The work attempts to create a dreamy scenario which toes the line between figuration and abstraction, forming a world which is parallel to, yet separated from reality. Through depicting the mundane and memorable moments of her characters’ lives, Ying materialises the existence of marginalisation, alienation and homogeneity to ultimately create an opportunity for viewers to resonate with the subjects in the paintings.
Denzil Forrester at Stephen Friedman Gallery
Forrester’s work began in the nightclubs of East London in the 1980s. The artist would take his sketchbook with him and draw in situ before developing the larger, painterly compositions in the studio the next day. Each sketch was dictated by the length of the record, roughly four minutes long, with the next beginning in sync with the changing soundtrack. Forrester transposes the freneticism of these drawings in his paintings by using frenetic, angular brush strokes that emulate the dynamic atmosphere of the club. The artist still uses the drawings from the 1980s and ‘90s to formulate the compositions of his works on canvas today.

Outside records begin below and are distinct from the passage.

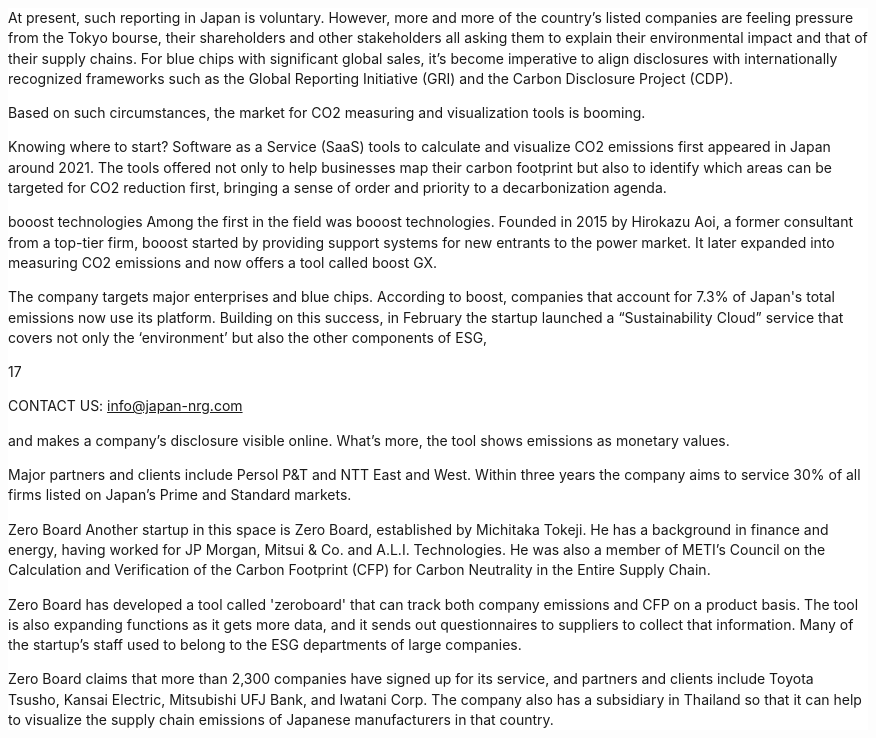 At present, such reporting in Japan is voluntary. However, more and more of the
country’s listed companies are feeling pressure from the Tokyo bourse, their
shareholders and other stakeholders all asking them to explain their environmental
impact and that of their supply chains. For blue chips with significant global sales, it’s
become imperative to align disclosures with internationally recognized frameworks
such as the Global Reporting Initiative (GRI) and the Carbon Disclosure Project (CDP).

Based on such circumstances, the market for CO2 measuring and visualization tools is
booming.


Knowing where to start?
Software as a Service (SaaS) tools to calculate and visualize CO2 emissions first
appeared in Japan around 2021. The tools offered not only to help businesses map
their carbon footprint but also to identify which areas can be targeted for CO2
reduction first, bringing a sense of order and priority to a decarbonization agenda.

booost technologies
Among the first in the field was booost technologies. Founded in 2015 by Hirokazu
Aoi, a former consultant from a top-tier firm, booost started by providing support
systems for new entrants to the power market. It later expanded into measuring CO2
emissions and now offers a tool called boost GX.

The company targets major enterprises and blue chips. According to boost,
companies that account for 7.3% of Japan's total emissions now use its platform.
Building on this success, in February the startup launched a “Sustainability Cloud”
service that covers not only the ‘environment’ but also the other components of ESG,

17


CONTACT  US: info@japan-nrg.com

and makes a company’s disclosure visible online. What’s more, the tool shows
emissions as monetary values.

Major partners and clients include Persol P&T and NTT East and West. Within three
years the company aims to service 30% of all firms listed on Japan’s Prime and
Standard markets.

Zero Board
Another startup in this space is Zero Board, established by Michitaka Tokeji. He has a
background in finance and energy, having worked for JP Morgan, Mitsui & Co. and
A.L.I. Technologies. He was also a member of METI’s Council on the Calculation and
Verification of the Carbon Footprint (CFP) for Carbon Neutrality in the Entire Supply
Chain.

Zero Board has developed a tool called 'zeroboard' that can track both company
emissions and CFP on a product basis. The tool is also expanding functions as it gets
more data, and it sends out questionnaires to suppliers to collect that information.
Many of the startup’s staff used to belong to the ESG departments of large
companies.

Zero Board claims that more than 2,300 companies have signed up for its service, and
partners and clients include Toyota Tsusho, Kansai Electric, Mitsubishi UFJ Bank, and
Iwatani Corp. The company also has a subsidiary in Thailand so that it can help to
visualize the supply chain emissions of Japanese manufacturers in that country.
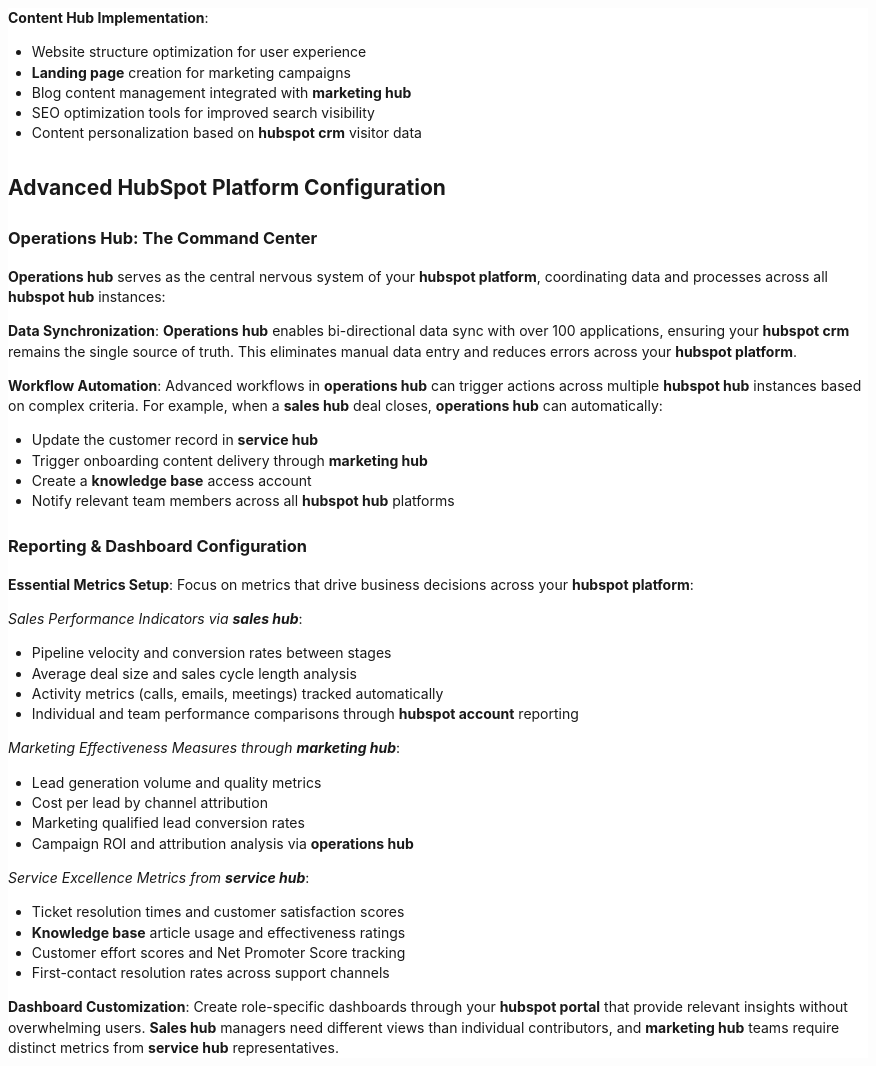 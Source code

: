 **Content Hub Implementation**:
- Website structure optimization for user experience
- **Landing page** creation for marketing campaigns
- Blog content management integrated with **marketing hub**
- SEO optimization tools for improved search visibility
- Content personalization based on **hubspot crm** visitor data

## **Advanced HubSpot Platform Configuration**

### **Operations Hub: The Command Center**

**Operations hub** serves as the central nervous system of your **hubspot platform**, coordinating data and processes across all **hubspot hub** instances:

**Data Synchronization**: **Operations hub** enables bi-directional data sync with over 100 applications, ensuring your **hubspot crm** remains the single source of truth. This eliminates manual data entry and reduces errors across your **hubspot platform**.

**Workflow Automation**: Advanced workflows in **operations hub** can trigger actions across multiple **hubspot hub** instances based on complex criteria. For example, when a **sales hub** deal closes, **operations hub** can automatically:
- Update the customer record in **service hub**
- Trigger onboarding content delivery through **marketing hub**
- Create a **knowledge base** access account
- Notify relevant team members across all **hubspot hub** platforms

### **Reporting & Dashboard Configuration**

**Essential Metrics Setup**: Focus on metrics that drive business decisions across your **hubspot platform**:

*Sales Performance Indicators via **sales hub***:
- Pipeline velocity and conversion rates between stages
- Average deal size and sales cycle length analysis
- Activity metrics (calls, emails, meetings) tracked automatically
- Individual and team performance comparisons through **hubspot account** reporting

*Marketing Effectiveness Measures through **marketing hub***:
- Lead generation volume and quality metrics
- Cost per lead by channel attribution
- Marketing qualified lead conversion rates
- Campaign ROI and attribution analysis via **operations hub**

*Service Excellence Metrics from **service hub***:
- Ticket resolution times and customer satisfaction scores
- **Knowledge base** article usage and effectiveness ratings
- Customer effort scores and Net Promoter Score tracking
- First-contact resolution rates across support channels

**Dashboard Customization**: Create role-specific dashboards through your **hubspot portal** that provide relevant insights without overwhelming users. **Sales hub** managers need different views than individual contributors, and **marketing hub** teams require distinct metrics from **service hub** representatives.
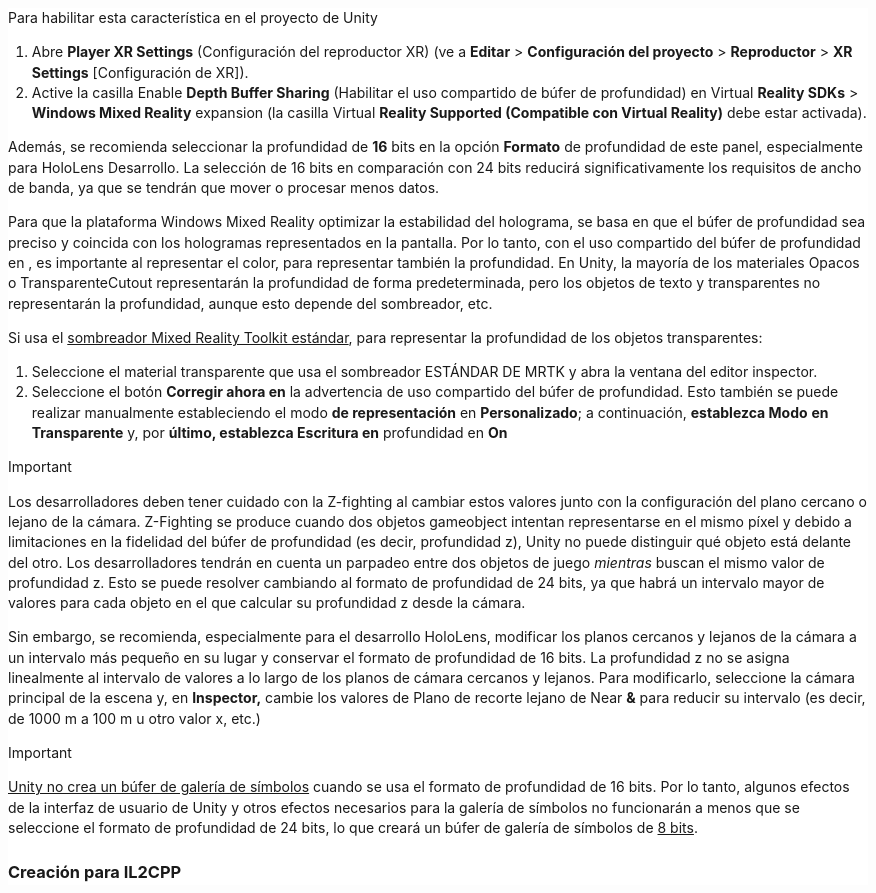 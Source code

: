 Para habilitar esta característica en el proyecto de Unity

1) Abre **Player XR Settings** (Configuración del reproductor XR) (ve a **Editar** > **Configuración del proyecto** > **Reproductor** > **XR Settings** [Configuración de XR]).
2) Active la casilla Enable **Depth Buffer Sharing** (Habilitar el uso compartido de búfer de profundidad) en Virtual **Reality SDKs**  >  **Windows Mixed Reality** expansion (la casilla Virtual **Reality Supported (Compatible con Virtual Reality)** debe estar activada).

Además, se recomienda seleccionar la profundidad de **16** bits en la opción **Formato** de profundidad de este panel, especialmente para HoloLens Desarrollo. La selección de 16 bits en comparación con 24 bits reducirá significativamente los requisitos de ancho de banda, ya que se tendrán que mover o procesar menos datos.

Para que la plataforma Windows Mixed Reality optimizar la estabilidad del holograma, se basa en que el búfer de profundidad sea preciso y coincida con los hologramas representados en la pantalla. Por lo tanto, con el uso compartido del búfer de profundidad en , es importante al representar el color, para representar también la profundidad. En Unity, la mayoría de los materiales Opacos o TransparenteCutout representarán la profundidad de forma predeterminada, pero los objetos de texto y transparentes no representarán la profundidad, aunque esto depende del sombreador, etc.

Si usa el [sombreador Mixed Reality Toolkit estándar](/windows/mixed-reality/mrtk-unity/features/rendering/mrtk-standard-shader), para representar la profundidad de los objetos transparentes:

1) Seleccione el material transparente que usa el sombreador ESTÁNDAR DE MRTK y abra la ventana del editor inspector.
2) Seleccione el botón **Corregir ahora en** la advertencia de uso compartido del búfer de profundidad. Esto también se puede realizar manualmente estableciendo el modo **de representación** en **Personalizado**; a continuación, **establezca Modo** **en Transparente** y, por **último, establezca Escritura en** profundidad en **On**

> [!IMPORTANT]
> Los desarrolladores deben tener cuidado con la Z-fighting al cambiar estos valores junto con la configuración del plano cercano o lejano de la cámara. Z-Fighting se produce cuando dos objetos gameobject intentan representarse en el mismo píxel y debido a limitaciones en la fidelidad del búfer de profundidad (es decir, profundidad z), Unity no puede distinguir qué objeto está delante del otro. Los desarrolladores tendrán en cuenta un parpadeo entre dos objetos de juego *mientras* buscan el mismo valor de profundidad z. Esto se puede resolver cambiando al formato de profundidad de 24 bits, ya que habrá un intervalo mayor de valores para cada objeto en el que calcular su profundidad z desde la cámara.
>
> Sin embargo, se recomienda, especialmente para el desarrollo HoloLens, modificar los planos cercanos y lejanos de la cámara a un intervalo más pequeño en su lugar y conservar el formato de profundidad de 16 bits. La profundidad z no se asigna linealmente al intervalo de valores a lo largo de los planos de cámara cercanos y lejanos. Para modificarlo, seleccione  la cámara principal de la escena y, en **Inspector,** cambie los valores de Plano de recorte lejano de Near **&** para reducir su intervalo (es decir, de 1000 m a 100 m u otro valor x, etc.)

>[!IMPORTANT]
> [Unity no crea un búfer de galería de símbolos](https://docs.unity3d.com/ScriptReference/RenderTexture-depth.html) cuando se usa el formato de profundidad de 16 bits. Por lo tanto, algunos efectos de la interfaz de usuario de Unity y otros efectos necesarios para la galería de símbolos no funcionarán a menos que se seleccione el formato de profundidad de 24 bits, lo que creará un búfer de galería de símbolos de [8 bits](https://docs.unity3d.com/Manual/SL-Stencil.html).

### <a name="building-for-il2cpp"></a>Creación para IL2CPP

Every time I see Denzil’s work I’m truly captivated and taken back to the scenes of his paintings. Dominated by rich shades of blue and yellow, ‘Black Moon’ is a characteristic example of Denzil Forrester’s practice. The figures’ distinctive clothing and tall ‘tam’ hats reflects the dub and reggae scene that has inspired the British-Grenadian artist’s work for over four decades. Forrester’s treatment of space accentuates the composition’s visual dynamism.